Monday, November 19, 2018
Telangana

Formation of Telangana

Andhra Pradesh the third largest state in India, and the biggest and most populous state in the south of India bifurcated into two states, 'Telangana' and 'Andhra Pradesh'. The existing Andhra Pradesh state, with a total population of 84.6 million (2011 census) and 23 districts, was split into two, with one of its main regions Telangana forming a separate state and the remaining regions comprising of Rayalaseema and coastal Andhra together called Seemandhra, forming residuary Andhra Pradesh state. Telangana, with 10 districts-  Khammam, Nalgonda, Warangal, Karimnagar, Medak, Nizamabad, Aadilabad, Mahbubnagar and Hyderabad districts, formed a new state on June 2nd 2014. The residuary state was left with 13 districts - nine prosperous districts of coastal Andhra, and four backward districts of the Rayalaseema region. Hyderabad, one of the 10 districts of Telangana, will be the common capital of the two states for 10 years. 

Telangana region has an area of 114,840 square kilometres (44,340 sq mi), and a population of 35,286,757 (2011 census- 35.28 million.), which is 41.6% of the total population of Andhra Pradesh. With the exception of Hyderabad, which witnessed rapid development during the last two decades due to the IT boom, Telangana is a backward region. The upland arid region also lags in agriculture due to its geographical disadvantage.

Brief History

Telangana region relate to the Telugu speaking areas located in the north of united Andhra Pradesh, which was part of the former princely state of Nizam's Hyderabad. Telangana existed as Hyderabad state from 1950 to 1956. It was merged with Andhra State in 1956, which was in turn carved out of Madras state in 1953. Andhra was the first state constituted on a linguistic basis after independence with Kurnool as its capital. The merger of Telangana with Andhra state resulted in the formation of Andhra Pradesh, a bigger and united state for Telugu speaking people with Hyderabad as its capital.
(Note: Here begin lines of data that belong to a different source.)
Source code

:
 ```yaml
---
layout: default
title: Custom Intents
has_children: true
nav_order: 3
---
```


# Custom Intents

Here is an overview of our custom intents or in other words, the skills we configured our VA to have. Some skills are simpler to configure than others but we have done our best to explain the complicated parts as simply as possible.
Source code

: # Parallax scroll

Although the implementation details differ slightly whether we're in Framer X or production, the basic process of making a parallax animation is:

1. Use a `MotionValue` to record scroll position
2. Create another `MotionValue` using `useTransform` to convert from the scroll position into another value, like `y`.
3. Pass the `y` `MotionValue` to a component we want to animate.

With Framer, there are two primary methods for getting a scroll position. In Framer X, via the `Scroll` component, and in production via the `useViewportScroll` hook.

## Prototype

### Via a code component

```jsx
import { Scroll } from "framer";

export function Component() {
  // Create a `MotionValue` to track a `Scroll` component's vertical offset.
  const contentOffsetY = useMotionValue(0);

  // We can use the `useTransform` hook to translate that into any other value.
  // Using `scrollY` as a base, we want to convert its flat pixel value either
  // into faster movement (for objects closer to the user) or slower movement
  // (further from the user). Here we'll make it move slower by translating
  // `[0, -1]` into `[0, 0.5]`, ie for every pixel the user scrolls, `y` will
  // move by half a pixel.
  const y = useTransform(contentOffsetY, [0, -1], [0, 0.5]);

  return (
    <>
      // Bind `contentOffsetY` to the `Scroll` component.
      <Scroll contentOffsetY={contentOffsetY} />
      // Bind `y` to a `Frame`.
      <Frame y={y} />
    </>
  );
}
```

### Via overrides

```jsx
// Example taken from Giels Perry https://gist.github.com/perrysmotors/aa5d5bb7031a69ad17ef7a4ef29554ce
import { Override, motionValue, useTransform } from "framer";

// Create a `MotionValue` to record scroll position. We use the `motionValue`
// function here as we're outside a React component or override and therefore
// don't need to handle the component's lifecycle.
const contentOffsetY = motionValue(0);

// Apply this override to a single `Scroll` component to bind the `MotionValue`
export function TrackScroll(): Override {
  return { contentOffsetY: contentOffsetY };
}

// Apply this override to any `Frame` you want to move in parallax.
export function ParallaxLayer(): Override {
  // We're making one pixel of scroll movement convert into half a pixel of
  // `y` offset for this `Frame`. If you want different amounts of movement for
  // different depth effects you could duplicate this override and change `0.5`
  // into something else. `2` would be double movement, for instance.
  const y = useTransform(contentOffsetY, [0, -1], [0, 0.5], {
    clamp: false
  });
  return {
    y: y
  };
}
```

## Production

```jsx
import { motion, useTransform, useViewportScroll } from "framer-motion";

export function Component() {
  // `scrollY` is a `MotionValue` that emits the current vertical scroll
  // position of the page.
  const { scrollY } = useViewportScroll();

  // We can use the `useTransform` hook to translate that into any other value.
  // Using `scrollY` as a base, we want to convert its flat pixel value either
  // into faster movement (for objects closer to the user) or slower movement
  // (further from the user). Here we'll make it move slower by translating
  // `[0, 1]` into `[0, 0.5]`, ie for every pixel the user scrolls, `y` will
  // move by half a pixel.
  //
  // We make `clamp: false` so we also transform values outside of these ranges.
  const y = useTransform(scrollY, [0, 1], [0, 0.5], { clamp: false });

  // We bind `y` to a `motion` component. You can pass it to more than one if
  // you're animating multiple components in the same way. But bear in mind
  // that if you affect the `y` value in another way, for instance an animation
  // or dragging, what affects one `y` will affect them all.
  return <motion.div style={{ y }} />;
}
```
Leaders in Telangana had reservations about the merger even then. Despite the common language, people of Telangana and Andhra state came from different historical, geographical and socio-economic backgrounds and there were differences in accent, culture, customs, food habits, festivals and even the deities worshipped. The people of Telangana always had a grievance that the other regions were not only plundering their resources but also insulting their dialect, culture and customs.

These differences and grievances lead to the movement for a separate state by Telangana people which peaked in 1969 with the emergence of 'Jai Telangana' movement. Violence erupted and over 300 people were killed in police firing that year. Telangana Praja Samiti (TPS) formed a major political party but later its leaders gave up the demand for a separate state for some positions of power.
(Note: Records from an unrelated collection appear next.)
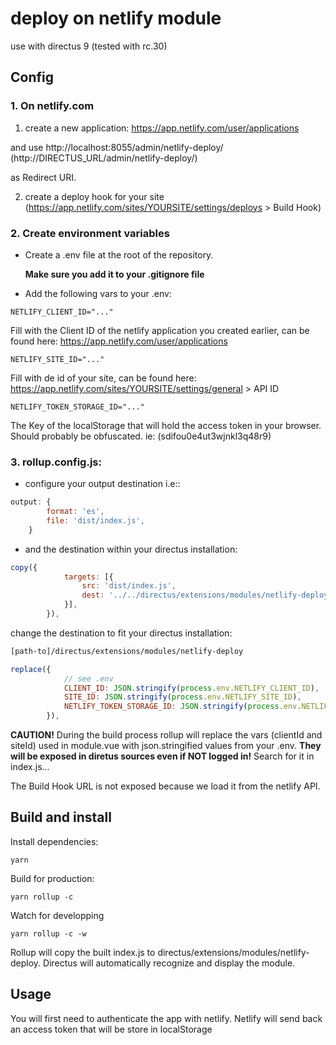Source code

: # deploy on netlify module

use with directus 9 (tested with rc.30)

## Config

### 1. On netlify.com

1. create a new application: https://app.netlify.com/user/applications

and use http://localhost:8055/admin/netlify-deploy/ (http://DIRECTUS_URL/admin/netlify-deploy/)

as Redirect URI.

2. create a deploy hook for your site (https://app.netlify.com/sites/YOURSITE/settings/deploys > Build Hook)

### 2. Create environment variables

-   Create a .env file at the root of the repository.

    **Make sure you add it to your .gitignore file**

-   Add the following vars to your .env:

```
NETLIFY_CLIENT_ID="..."
```

Fill with the Client ID of the netlify application you created earlier, can be found here: https://app.netlify.com/user/applications

```
NETLIFY_SITE_ID="..."
```

Fill with de id of your site, can be found here: https://app.netlify.com/sites/YOURSITE/settings/general > API ID

```
NETLIFY_TOKEN_STORAGE_ID="..."
```

The Key of the localStorage that will hold the access token in your browser. Should probably be obfuscated. ie: (sdifou0e4ut3wjnkl3q48r9)

### 3. rollup.config.js:

-   configure your output destination i.e::

```js
output: {
        format: 'es',
        file: 'dist/index.js',
    }
```

-   and the destination within your directus installation:

```js
copy({
            targets: [{
                src: 'dist/index.js',
                dest: '../../directus/extensions/modules/netlify-deploy'
            }],
        }),
```

change the destination to fit your directus installation:

```html
[path-to]/directus/extensions/modules/netlify-deploy
```

```js
replace({
            // see .env
            CLIENT_ID: JSON.stringify(process.env.NETLIFY_CLIENT_ID),
            SITE_ID: JSON.stringify(process.env.NETLIFY_SITE_ID),
            NETLIFY_TOKEN_STORAGE_ID: JSON.stringify(process.env.NETLIFY_TOKEN_STORAGE_ID),
        }),
```

**CAUTION!**
During the build process rollup will replace the vars (clientId and siteId) used in module.vue with json.stringified values from your .env.
**They will be exposed in diretus sources even if NOT logged in!** Search for it in index.js...

The Build Hook URL is not exposed because we load it from the netlify API.

## Build and install

Install dependencies:

```
yarn
```

Build for production:

```
yarn rollup -c
```

Watch for developping

```
yarn rollup -c -w
```

Rollup will copy the built index.js to directus/extensions/modules/netlify-deploy.
Directus will automatically recognize and display the module.

## Usage

You will first need to authenticate the app with netlify.
Netlify will send back an access token that will be store in localStorage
Meanwhile in 1972, the call for a separate state began in coastal Andhra as well, with the emergence of 'Jai Andhra' movement. As the movements gained momentum, in 1975 the Congress led government implemented a six point formula providing safeguards to Telangana to keep Andhra Pradesh united. But the people of Telangana felt that they were neglected and the agreements regarding education and employment of their area were not met. In 2001, Telangana Rashtra Samithi (TRS) was formed by K. Chandrashekhar Rao who was part of UPA 1 then, at the centre. It was his efforts that paved the way for the inclusion of Telangana issue by the central UPA government in common minimum programme in 2004, and later in December 2009 announce its decision to initiate the process for formation of Telangana state. 

But following protests in Rayalaseema and Andhra regions (Seemandhra) and en mass resignations of MPs and state legislators, centre put the process on hold citing need for consensus. This led to massive protest from the Telangana region and 900 people are said to have lost their lives as per the report of Telangana groups. 

Finally giving in to the long standing demand, the Union cabinet approved the division of the state of Andhra Pradesh on 3rd October 2013. Subsequently the bill for the creation of Telengana was passed both in the Rajya Sabha and Lok Sabha on February 18, 2014 amid clashes between MPs from Seemandhra and Telangana. Finaly the new state Telangana was formed on June 2nd 2014.